» **Task statement**: Select, from the data, each line where "projection" occurs.

» **Data to examine**:

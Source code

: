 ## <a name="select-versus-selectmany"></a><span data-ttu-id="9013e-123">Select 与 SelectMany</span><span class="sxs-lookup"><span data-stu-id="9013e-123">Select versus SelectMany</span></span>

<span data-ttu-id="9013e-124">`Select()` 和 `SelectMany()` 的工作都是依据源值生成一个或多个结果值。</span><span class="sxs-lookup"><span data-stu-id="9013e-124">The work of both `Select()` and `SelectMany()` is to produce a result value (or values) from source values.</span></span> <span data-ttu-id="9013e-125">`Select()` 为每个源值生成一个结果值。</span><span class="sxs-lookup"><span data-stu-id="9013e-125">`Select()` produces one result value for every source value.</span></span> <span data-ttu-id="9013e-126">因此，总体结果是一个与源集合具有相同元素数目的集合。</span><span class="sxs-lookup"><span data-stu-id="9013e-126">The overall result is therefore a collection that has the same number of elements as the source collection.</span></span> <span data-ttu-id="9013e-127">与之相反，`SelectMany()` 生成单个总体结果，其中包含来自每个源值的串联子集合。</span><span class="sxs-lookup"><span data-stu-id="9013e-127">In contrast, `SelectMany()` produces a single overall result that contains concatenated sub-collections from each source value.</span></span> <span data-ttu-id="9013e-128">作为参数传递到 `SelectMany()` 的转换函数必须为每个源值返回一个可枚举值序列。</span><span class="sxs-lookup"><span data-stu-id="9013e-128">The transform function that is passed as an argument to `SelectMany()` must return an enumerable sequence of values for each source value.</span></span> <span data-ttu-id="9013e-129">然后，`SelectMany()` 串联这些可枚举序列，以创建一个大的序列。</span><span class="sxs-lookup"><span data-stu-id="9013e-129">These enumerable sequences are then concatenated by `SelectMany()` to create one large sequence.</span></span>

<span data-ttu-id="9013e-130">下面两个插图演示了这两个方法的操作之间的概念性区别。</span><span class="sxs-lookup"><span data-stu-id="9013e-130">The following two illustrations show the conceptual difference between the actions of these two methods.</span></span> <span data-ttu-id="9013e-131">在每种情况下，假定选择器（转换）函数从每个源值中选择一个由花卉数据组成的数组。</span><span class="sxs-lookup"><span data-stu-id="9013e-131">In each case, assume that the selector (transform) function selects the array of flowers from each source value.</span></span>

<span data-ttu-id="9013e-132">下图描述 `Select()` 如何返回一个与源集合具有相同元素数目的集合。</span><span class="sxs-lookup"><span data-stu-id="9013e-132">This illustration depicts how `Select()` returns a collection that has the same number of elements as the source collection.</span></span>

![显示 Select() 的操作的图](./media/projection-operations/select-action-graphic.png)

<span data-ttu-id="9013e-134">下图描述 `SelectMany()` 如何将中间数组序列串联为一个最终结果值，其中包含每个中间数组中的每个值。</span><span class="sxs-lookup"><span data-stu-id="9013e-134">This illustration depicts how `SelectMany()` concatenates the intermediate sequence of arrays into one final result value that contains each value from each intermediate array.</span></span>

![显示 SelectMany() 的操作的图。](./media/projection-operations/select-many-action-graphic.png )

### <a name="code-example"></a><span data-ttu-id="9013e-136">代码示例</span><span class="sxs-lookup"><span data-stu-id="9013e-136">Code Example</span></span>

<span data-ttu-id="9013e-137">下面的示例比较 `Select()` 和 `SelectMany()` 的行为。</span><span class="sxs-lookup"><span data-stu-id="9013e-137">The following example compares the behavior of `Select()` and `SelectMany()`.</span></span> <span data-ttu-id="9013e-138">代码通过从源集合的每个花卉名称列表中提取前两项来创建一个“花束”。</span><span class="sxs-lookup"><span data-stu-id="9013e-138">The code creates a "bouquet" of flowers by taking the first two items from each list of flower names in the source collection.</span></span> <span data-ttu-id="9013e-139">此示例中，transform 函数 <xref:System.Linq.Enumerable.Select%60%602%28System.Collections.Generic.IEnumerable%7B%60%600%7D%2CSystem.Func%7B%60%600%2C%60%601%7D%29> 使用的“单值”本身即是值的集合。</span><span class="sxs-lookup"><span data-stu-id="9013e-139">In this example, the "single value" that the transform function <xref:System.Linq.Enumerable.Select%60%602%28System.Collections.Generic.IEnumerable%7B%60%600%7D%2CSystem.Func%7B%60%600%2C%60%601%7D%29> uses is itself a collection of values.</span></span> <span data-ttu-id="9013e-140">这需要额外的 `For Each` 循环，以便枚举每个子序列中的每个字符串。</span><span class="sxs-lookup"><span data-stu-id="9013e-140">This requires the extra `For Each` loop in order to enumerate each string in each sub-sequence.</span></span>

» **Finished exercise**:
![显示 Select() 的操作的图](./media/projection-operations/select-action-graphic.png)
![显示 SelectMany() 的操作的图。](./media/projection-operations/select-many-action-graphic.png )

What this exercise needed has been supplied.